*TASK TO CARRY OUT*
Your reply should reproduce all the data below exactly while excluding the pictures.

Plain-text document sources:
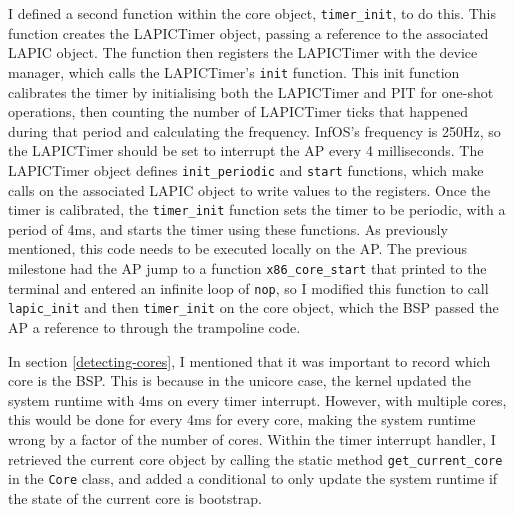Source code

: \documentclass[bsc,frontabs,singlespacing,parskip,deptreport]{infthesis}
\begin{document}
I defined a second function within the core object, \verb|timer_init|, to do this. This function creates the LAPICTimer object, passing a reference to the associated LAPIC object. The function then registers the LAPICTimer with the device manager, which calls the LAPICTimer's \verb|init| function. This init function calibrates the timer by initialising both the LAPICTimer and PIT for one-shot operations, then counting the number of LAPICTimer ticks that happened during that period and calculating the frequency. InfOS's frequency is 250Hz, so the LAPICTimer should be set to interrupt the AP every 4 milliseconds. The LAPICTimer object defines \verb|init_periodic| and \verb|start| functions, which make calls on the associated LAPIC object to write values to the registers. Once the timer is calibrated, the \verb|timer_init| function sets the timer to be periodic, with a period of 4ms, and starts the timer using these functions. As previously mentioned, this code needs to be executed locally on the AP. The previous milestone had the AP jump to a function \verb|x86_core_start| that printed to the terminal and entered an infinite loop of \verb|nop|, so I modified this function to call \verb|lapic_init| and then \verb|timer_init| on the core object, which the BSP passed the AP a reference to through the trampoline code.

In section \ref{detecting-cores}, I mentioned that it was important to record which core is the BSP. This is because in the unicore case, the kernel updated the system runtime with 4ms on every timer interrupt. However, with multiple cores, this would be done for every 4ms for every core, making the system runtime wrong by a factor of the number of cores. Within the timer interrupt handler, I retrieved the current core object by calling the static method \verb|get_current_core| in the \verb|Core| class, and added a conditional to only update the system runtime if the state of the current core is bootstrap.
\end{document}
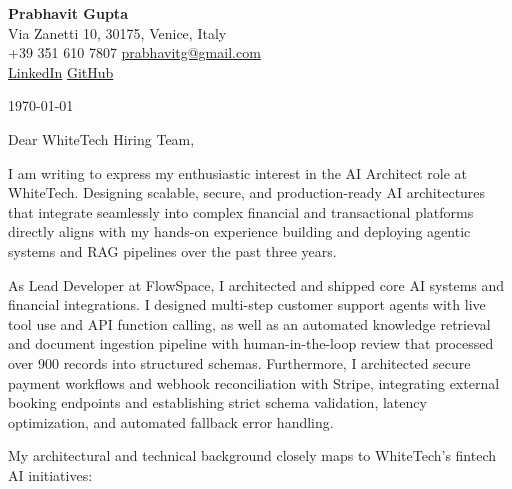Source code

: \documentclass[11pt,a4paper]{article}
\begin{document}
\begin{center}
    {\huge \textbf{Prabhavit Gupta}} \\
    \vspace{4pt}
    Via Zanetti 10, 30175, Venice, Italy \\
    +39 351 610 7807 \textbar{} \href{mailto:prabhavitg@gmail.com}{prabhavitg@gmail.com} \\
    \href{https://www.linkedin.com/in/prabhavit/}{LinkedIn} \textbar{} \href{https://github.com/prab-gupta}{GitHub}
\end{center}

\vspace{14pt}

\noindent \today

\vspace{6pt}

\noindent Dear WhiteTech Hiring Team,

\vspace{6pt}

\noindent I am writing to express my enthusiastic interest in the AI Architect role at WhiteTech. Designing scalable, secure, and production-ready AI architectures that integrate seamlessly into complex financial and transactional platforms directly aligns with my hands-on experience building and deploying agentic systems and RAG pipelines over the past three years.

\noindent As Lead Developer at FlowSpace, I architected and shipped core AI systems and financial integrations. I designed multi-step customer support agents with live tool use and API function calling, as well as an automated knowledge retrieval and document ingestion pipeline with human-in-the-loop review that processed over 900 records into structured schemas. Furthermore, I architected secure payment workflows and webhook reconciliation with Stripe, integrating external booking endpoints and establishing strict schema validation, latency optimization, and automated fallback error handling.

\noindent My architectural and technical background closely maps to WhiteTech’s fintech AI initiatives:
\end{document}
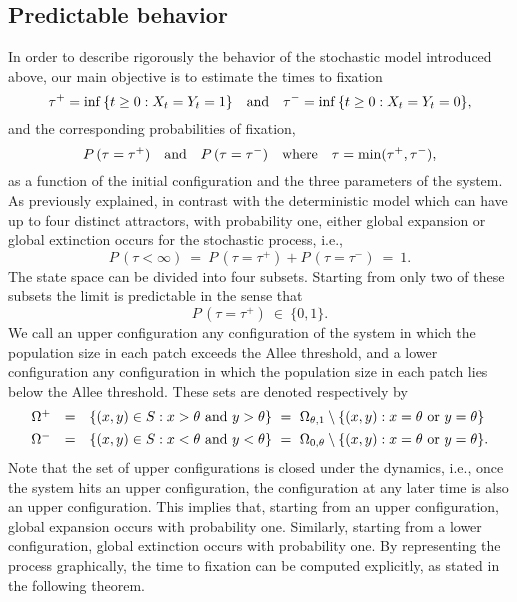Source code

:\subsection{ Predictable behavior}

\indent In order to describe rigorously the behavior of the stochastic model introduced above, our main objective is to
 estimate the times to fixation
 $$ \tau^+ = \inf \,\{t \geq 0 : X_t = Y_t = 1 \} \quad \hbox{and} \quad
    \tau^- = \inf \,\{t \geq 0 : X_t = Y_t = 0 \}, $$
 and the corresponding probabilities of fixation,
 $$ P \,(\tau = \tau^+) \quad \hbox{and} \quad
    P \,(\tau = \tau^-) \quad \hbox{where} \quad \tau = \min (\tau^+, \tau^-), $$
 as a function of the initial configuration and the three parameters of the system.
 As previously explained, in contrast with the deterministic model which can have up to four distinct attractors, with
 probability one, either global expansion or global extinction occurs for the stochastic process, i.e.,
 $$ P \,(\tau < \infty) \ = \ P \,(\tau = \tau^+) + P \,(\tau = \tau^-) \ = \ 1. $$
 The state space can be divided into four subsets.
 Starting from only two of these subsets the limit is predictable in the sense that
 $$ P \,(\tau = \tau^+) \ \in \ \{0, 1 \}. $$
 We call an upper configuration any configuration of the system in which the population size in each patch exceeds the Allee
 threshold, and a lower configuration any configuration in which the population size in each patch lies below the Allee threshold.
 These sets are denoted respectively by
 $$ \begin{array}{rcl}
    \Omega^+ & = & \{(x, y) \in S : x > \theta \ \hbox{and} \ y > \theta \} \ = \
    \Omega_{\theta, 1} \setminus \{(x, y) : x = \theta \ \hbox{or} \ y = \theta \} \vspace{4pt} \\
    \Omega^- & = & \{(x, y) \in S : x < \theta \ \hbox{and} \ y < \theta \} \ = \
    \Omega_{0, \theta} \setminus \{(x, y) : x = \theta \ \hbox{or} \ y = \theta \}. \end{array} $$
 Note that the set of upper configurations is closed under the dynamics, i.e., once the system hits an upper configuration,
 the configuration at any later time is also an upper configuration.
 This implies that, starting from an upper configuration, global expansion occurs with probability one.
 Similarly, starting from a lower configuration, global extinction occurs with probability one.
 By representing the process graphically, the time to fixation can be computed explicitly, as stated in the following theorem.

*FINISHED TASK*
Source code

: \documentclass[bsc,frontabs,singlespacing,parskip,deptreport]{infthesis}
\begin{document}
I defined a second function within the core object, \verb|timer_init|, to do this. This function creates the LAPICTimer object, passing a reference to the associated LAPIC object. The function then registers the LAPICTimer with the device manager, which calls the LAPICTimer's \verb|init| function. This init function calibrates the timer by initialising both the LAPICTimer and PIT for one-shot operations, then counting the number of LAPICTimer ticks that happened during that period and calculating the frequency. InfOS's frequency is 250Hz, so the LAPICTimer should be set to interrupt the AP every 4 milliseconds. The LAPICTimer object defines \verb|init_periodic| and \verb|start| functions, which make calls on the associated LAPIC object to write values to the registers. Once the timer is calibrated, the \verb|timer_init| function sets the timer to be periodic, with a period of 4ms, and starts the timer using these functions. As previously mentioned, this code needs to be executed locally on the AP. The previous milestone had the AP jump to a function \verb|x86_core_start| that printed to the terminal and entered an infinite loop of \verb|nop|, so I modified this function to call \verb|lapic_init| and then \verb|timer_init| on the core object, which the BSP passed the AP a reference to through the trampoline code.

In section \ref{detecting-cores}, I mentioned that it was important to record which core is the BSP. This is because in the unicore case, the kernel updated the system runtime with 4ms on every timer interrupt. However, with multiple cores, this would be done for every 4ms for every core, making the system runtime wrong by a factor of the number of cores. Within the timer interrupt handler, I retrieved the current core object by calling the static method \verb|get_current_core| in the \verb|Core| class, and added a conditional to only update the system runtime if the state of the current core is bootstrap.
\end{document}
Source code

: \documentclass[11pt,a4paper]{article}
\begin{document}
\begin{center}
    {\huge \textbf{Prabhavit Gupta}} \\
    \vspace{4pt}
    Via Zanetti 10, 30175, Venice, Italy \\
    +39 351 610 7807 \textbar{} \href{mailto:prabhavitg@gmail.com}{prabhavitg@gmail.com} \\
    \href{https://www.linkedin.com/in/prabhavit/}{LinkedIn} \textbar{} \href{https://github.com/prab-gupta}{GitHub}
\end{center}

\vspace{14pt}

\noindent \today

\vspace{6pt}

\noindent Dear WhiteTech Hiring Team,

\vspace{6pt}

\noindent I am writing to express my enthusiastic interest in the AI Architect role at WhiteTech. Designing scalable, secure, and production-ready AI architectures that integrate seamlessly into complex financial and transactional platforms directly aligns with my hands-on experience building and deploying agentic systems and RAG pipelines over the past three years.

\noindent As Lead Developer at FlowSpace, I architected and shipped core AI systems and financial integrations. I designed multi-step customer support agents with live tool use and API function calling, as well as an automated knowledge retrieval and document ingestion pipeline with human-in-the-loop review that processed over 900 records into structured schemas. Furthermore, I architected secure payment workflows and webhook reconciliation with Stripe, integrating external booking endpoints and establishing strict schema validation, latency optimization, and automated fallback error handling.

\noindent My architectural and technical background closely maps to WhiteTech’s fintech AI initiatives:
\end{document}
Source code

:\subsection{ Predictable behavior}

\indent In order to describe rigorously the behavior of the stochastic model introduced above, our main objective is to
 estimate the times to fixation
 $$ \tau^+ = \inf \,\{t \geq 0 : X_t = Y_t = 1 \} \quad \hbox{and} \quad
    \tau^- = \inf \,\{t \geq 0 : X_t = Y_t = 0 \}, $$
 and the corresponding probabilities of fixation,
 $$ P \,(\tau = \tau^+) \quad \hbox{and} \quad
    P \,(\tau = \tau^-) \quad \hbox{where} \quad \tau = \min (\tau^+, \tau^-), $$
 as a function of the initial configuration and the three parameters of the system.
 As previously explained, in contrast with the deterministic model which can have up to four distinct attractors, with
 probability one, either global expansion or global extinction occurs for the stochastic process, i.e.,
 $$ P \,(\tau < \infty) \ = \ P \,(\tau = \tau^+) + P \,(\tau = \tau^-) \ = \ 1. $$
 The state space can be divided into four subsets.
 Starting from only two of these subsets the limit is predictable in the sense that
 $$ P \,(\tau = \tau^+) \ \in \ \{0, 1 \}. $$
 We call an upper configuration any configuration of the system in which the population size in each patch exceeds the Allee
 threshold, and a lower configuration any configuration in which the population size in each patch lies below the Allee threshold.
 These sets are denoted respectively by
 $$ \begin{array}{rcl}
    \Omega^+ & = & \{(x, y) \in S : x > \theta \ \hbox{and} \ y > \theta \} \ = \
    \Omega_{\theta, 1} \setminus \{(x, y) : x = \theta \ \hbox{or} \ y = \theta \} \vspace{4pt} \\
    \Omega^- & = & \{(x, y) \in S : x < \theta \ \hbox{and} \ y < \theta \} \ = \
    \Omega_{0, \theta} \setminus \{(x, y) : x = \theta \ \hbox{or} \ y = \theta \}. \end{array} $$
 Note that the set of upper configurations is closed under the dynamics, i.e., once the system hits an upper configuration,
 the configuration at any later time is also an upper configuration.
 This implies that, starting from an upper configuration, global expansion occurs with probability one.
 Similarly, starting from a lower configuration, global extinction occurs with probability one.
 By representing the process graphically, the time to fixation can be computed explicitly, as stated in the following theorem.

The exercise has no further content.